According to media reports (Daijiworld), the Danish Emergency Management Agency issued alerts about the increased risk of wildfires associated with the recent dry weather. The Associated Press noted that Europe's Nordic and Baltic countries have experienced below-normal rainfall and rising temperatures, which have led to forest fire warnings. Small wildfires were already burning in Norway, Sweden, Denmark, and Finland. EuroNews reported that parts of southern France are restricting water as 10% of Europe faces a crisis situation due to drought. The mayor of the French Riviera town of Grasse announced that he will be increasing water rates in the summer, in a bid to encourage everyone to save water during the summer as the country faces more drought warnings. The summer heatwaves and drought are raising concern among Swedish farmers. Water levels on England's River Granta have been low like at the end of last summer. Reuters noted that low water levels after dry weather are preventing cargo vessels from sailing fully loaded on the Rhine River in Germany, meaning surcharges are added to the usual freight rates. The Scottish Environmental Protection Agency has warned Scotland to "brace itself" for "significant water scarcity". In a report published in mid-June, the environmental body raised the level of alert further in many areas of the country. The EU Science Hub reported that severe drought has been affecting the western Mediterranean, reducing soil moisture and river flows, and stunting plants and crops during their crucial growing season. Reuters added that drought has dried up Spain's Fuente de Piedra wetlands, forcing flamingos to hatch their chicks elsewhere. As reported by Realnoe Vremya, a state of emergency can be declared in Tatarstan because of drought. Minister of Agriculture and Food of the republic, Marat Zyabbarov, said this claiming that there was 15 mm of precipitation on average in June whereas the standard is 60 mm. Tatarstan is a republic of the Russian Federation located in Eastern Europe.

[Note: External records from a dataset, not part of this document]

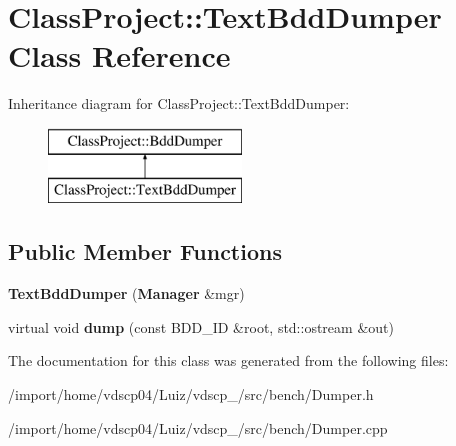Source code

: \section{Class\+Project\+:\+:Text\+Bdd\+Dumper Class Reference}
\label{classClassProject_1_1TextBddDumper}
Inheritance diagram for Class\+Project\+:\+:Text\+Bdd\+Dumper\+:\begin{figure}[H]
\begin{center}
\leavevmode
\includegraphics[height=2.000000cm]{classClassProject_1_1TextBddDumper}
\end{center}
\end{figure}
\subsection*{Public Member Functions}
\begin{DoxyCompactItemize}
\item 
{\bfseries Text\+Bdd\+Dumper} ({\bf Manager} \&mgr)\label{classClassProject_1_1TextBddDumper_ae6d584f67f73ba58ac5a146e9921d2da}

\item 
virtual void {\bfseries dump} (const B\+D\+D\+\_\+\+ID \&root, std\+::ostream \&out)\label{classClassProject_1_1TextBddDumper_a24d38ffd14716206cb8d24937d06876e}

\end{DoxyCompactItemize}


The documentation for this class was generated from the following files\+:\begin{DoxyCompactItemize}
\item 
/import/home/vdscp04/\+Luiz/vdscp\+\_/src/bench/Dumper.\+h\item 
/import/home/vdscp04/\+Luiz/vdscp\+\_/src/bench/Dumper.\+cpp\end{DoxyCompactItemize}
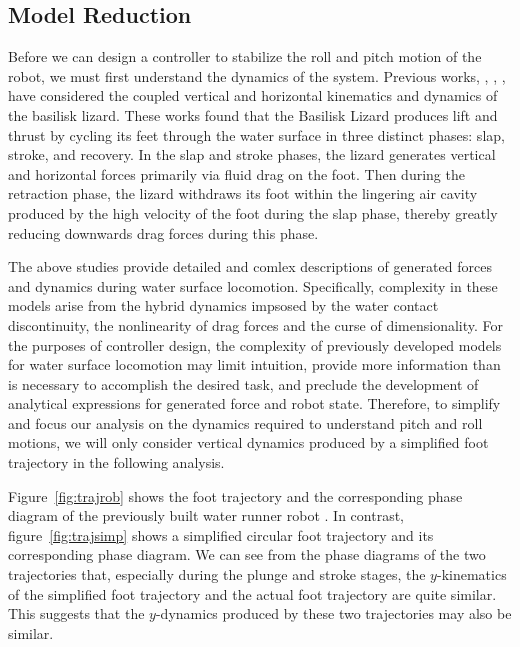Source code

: \subsection{Model Reduction}

Before we can design a controller to stabilize the roll and pitch motion of the robot, we must first understand the dynamics of the system. Previous works, \cite{glasheen1996hydrodynamic}, \cite{floyd2008design}, \cite{hsieh2004running}, have considered the coupled vertical and horizontal kinematics and dynamics of the basilisk lizard. These works found that the Basilisk Lizard produces lift and thrust by cycling its feet through the water surface in three distinct phases: slap, stroke, and recovery. In the slap and stroke phases, the lizard generates vertical and horizontal forces primarily via fluid drag on the foot. Then during the retraction phase, the lizard withdraws its foot within the lingering air cavity produced by the high velocity of the foot during the slap phase, thereby greatly reducing downwards drag forces during this phase. 

The above studies provide detailed and comlex descriptions of generated forces and dynamics during water surface locomotion. Specifically, complexity in these models arise from the hybrid dynamics impsosed by the water contact discontinuity, the nonlinearity of drag forces and the curse of dimensionality. For the purposes of controller design, the complexity of previously developed models for water surface locomotion may limit intuition, provide more information than is necessary to accomplish the desired task, and preclude the development of analytical expressions for generated force and robot state. Therefore, to simplify and focus our analysis on the dynamics required to understand pitch and roll motions, we will only consider vertical dynamics produced by a simplified foot trajectory in the following analysis. 

Figure~\ref{fig:trajrob} shows the foot trajectory  and the corresponding phase diagram of the previously built water runner robot \cite{park2010roll}. In contrast, figure~\ref{fig:trajsimp} shows a simplified circular foot trajectory and its corresponding phase diagram. We can see from the phase diagrams of the two trajectories that, especially during the plunge and stroke stages, the $y$-kinematics of the simplified foot trajectory and the actual foot trajectory are quite similar. This suggests that the $y$-dynamics produced by these two trajectories may also be similar.

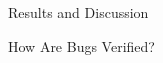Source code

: \begin{section}{Results and Discussion}
\begin{subsection}{How Are Bugs Verified?}



	
\end{subsection}

\end{section}

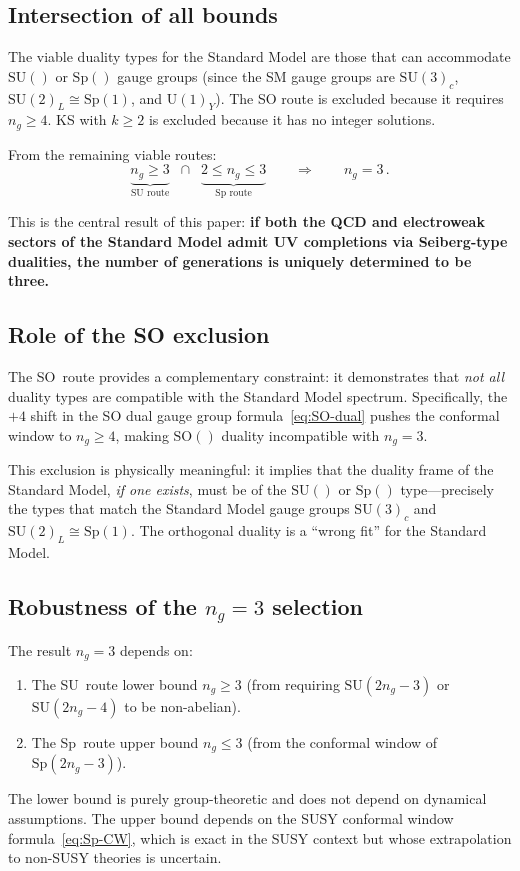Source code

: \documentclass[11pt,a4paper]{article}
\theoremstyle{plain}
\theoremstyle{definition}
\theoremstyle{remark}
\newcommand{\ngen}{n_g}
\newcommand{\SU}[1]{\mathrm{SU}(#1)}
\newcommand{\UU}[1]{\mathrm{U}(#1)}
\newcommand{\SO}[1]{\mathrm{SO}(#1)}
\newcommand{\Sp}[1]{\mathrm{Sp}(#1)}
\begin{document}
\subsection{Intersection of all bounds}

The viable duality types for the Standard Model are those that can
accommodate $\SU{}$ or $\Sp{}$ gauge groups (since the SM gauge groups
are $\SU{3}_c$, $\SU{2}_L \cong \Sp{1}$, and $\UU{1}_Y$).  The SO
route is excluded because it requires $\ngen \geq 4$.  KS with $k \geq 2$
is excluded because it has no integer solutions.

From the remaining viable routes:
\begin{equation}\label{eq:intersection}
  \underbrace{\ngen \geq 3}_{\text{SU route}}
  \;\;\cap\;\;
  \underbrace{2 \leq \ngen \leq 3}_{\text{Sp route}}
  \qquad\Longrightarrow\qquad
  \boxed{\ngen = 3}\,.
\end{equation}

This is the central result of this paper: \textbf{if both the QCD and
electroweak sectors of the Standard Model admit UV completions via
Seiberg-type dualities, the number of generations is uniquely determined
to be three.}

\subsection{Role of the SO exclusion}

The SO~route provides a complementary constraint: it demonstrates that
\emph{not all} duality types are compatible with the Standard Model
spectrum.  Specifically, the $+4$ shift in the SO dual gauge group
formula~\eqref{eq:SO-dual} pushes the conformal window to $\ngen \geq 4$,
making $\SO{}$ duality incompatible with $\ngen = 3$.

This exclusion is physically meaningful: it implies that the duality
frame of the Standard Model, \emph{if one exists}, must be of the
$\SU{}$ or $\Sp{}$ type---precisely the types that match the Standard
Model gauge groups $\SU{3}_c$ and $\SU{2}_L \cong \Sp{1}$.  The
orthogonal duality is a ``wrong fit'' for the Standard Model.

\subsection{Robustness of the $\ngen = 3$ selection}

The result $\ngen = 3$ depends on:
\begin{enumerate}
  \item The SU~route lower bound $\ngen \geq 3$ (from requiring
    $\SU{2\ngen - 3}$ or $\SU{2\ngen - 4}$ to be non-abelian).
  \item The Sp~route upper bound $\ngen \leq 3$ (from the conformal
    window of $\Sp{2\ngen - 3}$).
\end{enumerate}
The lower bound is purely group-theoretic and does not depend on
dynamical assumptions.  The upper bound depends on the SUSY conformal
window formula~\eqref{eq:Sp-CW}, which is exact in the SUSY context
but whose extrapolation to non-SUSY theories is uncertain.
\end{document}
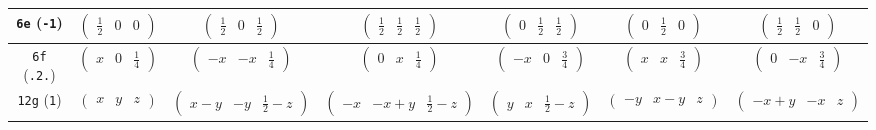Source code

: \documentclass[fleqn,9pt,landscape]{jsarticle}
\begin{document}
\begin{center}
\begin{longtable}{ccccccc}
{\tt 6e} ({\tt -1}) & $ \begin{pmatrix} \frac{1}{2} & 0 & 0 \end{pmatrix} $ & $ \begin{pmatrix} \frac{1}{2} & 0 & \frac{1}{2} \end{pmatrix} $ & $ \begin{pmatrix} \frac{1}{2} & \frac{1}{2} & \frac{1}{2} \end{pmatrix} $ & $ \begin{pmatrix} 0 & \frac{1}{2} & \frac{1}{2} \end{pmatrix} $ & $ \begin{pmatrix} 0 & \frac{1}{2} & 0 \end{pmatrix} $ & $ \begin{pmatrix} \frac{1}{2} & \frac{1}{2} & 0 \end{pmatrix} $ \\ \hline
{\tt 6f} ({\tt .2.}) & $ \begin{pmatrix} x & 0 & \frac{1}{4} \end{pmatrix} $ & $ \begin{pmatrix} - x & - x & \frac{1}{4} \end{pmatrix} $ & $ \begin{pmatrix} 0 & x & \frac{1}{4} \end{pmatrix} $ & $ \begin{pmatrix} - x & 0 & \frac{3}{4} \end{pmatrix} $ & $ \begin{pmatrix} x & x & \frac{3}{4} \end{pmatrix} $ & $ \begin{pmatrix} 0 & - x & \frac{3}{4} \end{pmatrix} $ \\ \hline
{\tt 12g} ({\tt 1}) & $ \begin{pmatrix} x & y & z \end{pmatrix} $ & $ \begin{pmatrix} x - y & - y & \frac{1}{2} - z \end{pmatrix} $ & $ \begin{pmatrix} - x & - x + y & \frac{1}{2} - z \end{pmatrix} $ & $ \begin{pmatrix} y & x & \frac{1}{2} - z \end{pmatrix} $ & $ \begin{pmatrix} - y & x - y & z \end{pmatrix} $ & $ \begin{pmatrix} - x + y & - x & z \end{pmatrix} $ \\

\end{longtable}
\end{center}
\end{document}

In Asia, June was drier than normal in central Asia, western and eastern parts of Russia, and areas in Southwest and Southeast Asia. Monthly temperatures were much warmer than normal across southern and eastern parts of the continent. June 2023 tied with June 2010 as the fourth warmest June, continent-wide, in the 114-year NCEI record. The SPI revealed dryness at 2- to 36-month time scales in parts of Southeast Asia, Southwest Asia, and western Russia, and at longer time scales in Southwest Asia. Asia had the fourth warmest July-June 12-month time period, according to NCEI records. The SPEI reflected the increased evapotranspiration due to the unusual warmth by indicating more widespread and severe dryness in these areas, as well as the Arctic coast of Siberia, at the 2- to 36-month time scales. Satellite-based (GRACE) indicators of soil moisture and groundwater reveal widespread dry conditions in these areas as well as northeast China and northern India. Satellite observations of vegetative health (VHI) revealed poor vegetative health from Southwest Asia into southwestern Russia, across parts of South and Southeast Asia, over northeast China, and parts of eastern Siberia. Drought conditions were confirmed over northern parts of India on the India Drought Monitor. Some short- or long-term drought was indicated on some of the islands in the Southwest Pacific on the NIWA Island Climate Update maps. According to media reports (Reuters), drought is driving an economic exodus from Iraq's rivers and marshlands; across the country, fishermen, farmers and boat-builders, among others, are giving up on lives that depend on water and are seeking jobs in urban areas. Al Jazeera added that thousands of dead fish have washed ashore in southeast Iraq, prompting an official investigation into the wildlife disaster that officials say may be linked to drought conditions. Turkey's Daily Sabah media reported that water levels in three major dams supplying Istanbul have declined to critical lows, alarming the megacity ahead of the long summer, while experts again point to climate change and reduced rainfall as leading contributors to the shortage. Vietnam is facing a power crisis due to a prolonged drought and extreme heat. The drought has caused water levels in hydroelectric dams to drop, reducing power generation. The heat has also increased the electricity demand, further straining the grid.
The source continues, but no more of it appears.